You’ve probably been picturing me like the little Dutch boy with his finger stuck in the dike, holding off impending disaster by plugging my heat pump leak with an index finger since last Wednesday. But no, that’s not it.

Wednesday afternoon I walked my kids over to the neighbor’s house, came home to curling iron my hair, dot some makeup on my aging face and pull on some black pants. The sun warmed the air with half-hearted strength. Summer is ending. I wore a sweater.

Cars jammed the parking lot, even though I had arrived twenty minutes early. I joined a line that snaked across the asphalt. I had no idea why I was standing in line nor did I ask or speak to the couple in front of me, even though I knew them and I’d just spoken to the woman earlier in the week about becoming my daughter’s preschool teacher. After some minutes, a man appeared on the steps above us and announced that due to the length of the line, we were invited to just come inside and sign the guestbook on our way to the reception.

I walked up to the front row and sat between my husband and my friend. She said, “There are no tissues to be found in this church!” and I opened my purse and handed her three. My husband patted my knee.

The funeral celebrated the life of a father–almost exactly the age of my own deceased father who was born fourteen days before Jeff’s birth on September 15, 1942–husband, grandfather and friend. I bit the inside of my cheek to stop myself from tearing up, but this strategy failed completely during the congregational singing of “There is a Redeemer,” a song written and recorded by the late Keith Green.

By the time we sang, “When I stand in glory, I shall see His face . . .” the lump in my throat convulsed and burst into a sob. I couldn’t catch my breath and then I held my breath on purpose, thinking that I could prevent what Oprah calls “The Ugly Cry” if only I didn’t breathe. As the music flowed, I remembered that I had to breathe and that breathing would keep my heart beating in rhythm and if my heart continued to beat I would not collapse in tears, never to stop crying again.

So, I told myself, “Breathe,” and I did. I gulped in air, bit my lip and gathered my composure as the song ended.

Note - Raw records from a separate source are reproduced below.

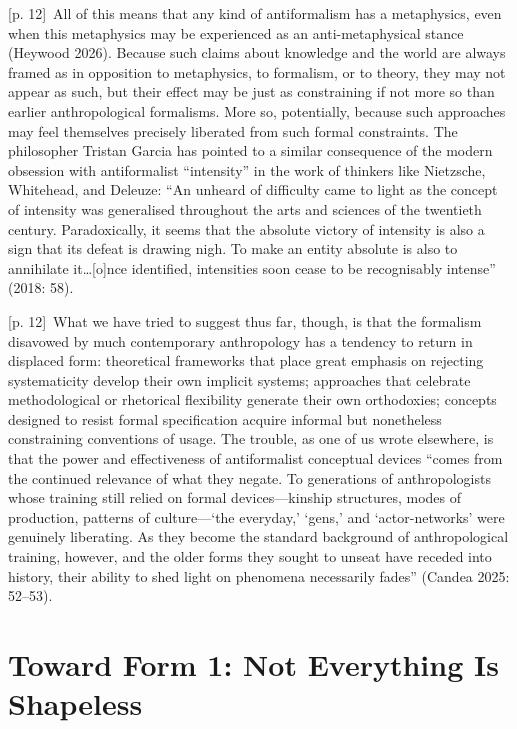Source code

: \documentclass[10pt,a4paper]{article}
\begin{document}
{\scriptsize\color{gray} [p. 12]}\ All of this means that any kind of antiformalism has a metaphysics, even when this metaphysics may be experienced as an anti-metaphysical stance (Heywood 2026). Because such claims about knowledge and the world are always framed as in opposition to metaphysics, to formalism, or to theory, they may not appear as such, but their effect may be just as constraining if not more so than earlier anthropological formalisms. More so, potentially, because such approaches may feel themselves precisely liberated from such formal constraints. The philosopher Tristan Garcia has pointed to a similar consequence of the modern obsession with antiformalist “intensity” in the work of thinkers like Nietzsche, Whitehead, and Deleuze: “An unheard of difficulty came to light as the concept of intensity was generalised throughout the arts and sciences of the twentieth century. Paradoxically, it seems that the absolute victory of intensity is also a sign that its defeat is drawing nigh. To make an entity absolute is also to annihilate it…[o]nce identified, intensities soon cease to be recognisably intense” (2018: 58).\par
{\scriptsize\color{gray} [p. 12]}\ What we have tried to suggest thus far, though, is that the formalism disavowed by much contemporary anthropology has a tendency to return in displaced form: theoretical frameworks that place great emphasis on rejecting systematicity develop their own implicit systems; approaches that celebrate methodological or rhetorical flexibility generate their own orthodoxies; concepts designed to resist formal specification acquire informal but nonetheless constraining conventions of usage. The trouble, as one of us wrote elsewhere, is that the power and effectiveness of antiformalist conceptual devices “comes from the continued relevance of what they negate. To generations of anthropologists whose training still relied on formal devices—kinship structures, modes of production, patterns of culture—‘the everyday,’ ‘gens,’ and ‘actor-networks’ were genuinely liberating. As they become the standard background of anthropological training, however, and the older forms they sought to unseat have receded into history, their ability to shed light on phenomena necessarily fades” (Candea 2025: 52–53).\par
{}\section*{Toward Form 1: Not Everything Is Shapeless}
\end{document}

Why does music unravel my soul?

The Last Patrol film

My husband spoke eloquently about his friend and I understood for the first time how deeply this loss affected him. When Jeff’s children spoke, I could hardly bear it. I felt their loss as a daughter who lost her own father, and yet I rejoiced with them because their father had lived his life with such joy and with a lack of regret, unlike my own father.

I did not speak at my own father’s funeral, nor could I have managed. I admired these three grown kids who loved their father freely, who embraced the love he gave them. I also listened with some envy–their father lived 18 years longer than mine did. If your father is still alive, if your mother is still alive, be grateful. I had my own father for only 24 years.

Two of his children sang and again, I cried. By the time the slideshow ended, showing picture after picture of Jeff with his family through the years, my three tissues were wet wads, useless.

When the funeral ended, I hugged the widow and then I had to hurry home to my children. Life resumed, regular precious life.

The rest of the week has been unremarkable, as life does after a crisis. A second repairman came to look at the heat pump and fix what the first repairman had been unable to solve in two visits. I helped the young moms of the church paint the nursery. The ceiling hole remains and we are reduced to sharing one bathroom with its inadequate showerhead. I’ve taken baths again which reminds me of college when I had no choice; the entire girls’ dorm only had bathtubs without showers.

I’ve taken my daughter to the pool where she swims in near solitude. The summer crowds have thinned. Everyone has abandoned summer for fall, even though the calendar offers us a few remaining summer days. I’ve been cleaning bedrooms, vacuuming happily with my new vacuum cleaner, worrying a little about the school year, neglecting my own mother, planning a birthday party for my daughter which will take place on my dead father’s sixty-fifth birthday.

I’m drifting in a swirl of sorrow and monotony with spots of joy here and there like lumps in a batter. This is life and as happens from time to time, I am painfully aware of its rushing current which drags some of us out to sea and some of us to shore, while most of us bob in the waves, feeling no current, but only motion.

And my email box is stuffed full and I can’t seem to catch up.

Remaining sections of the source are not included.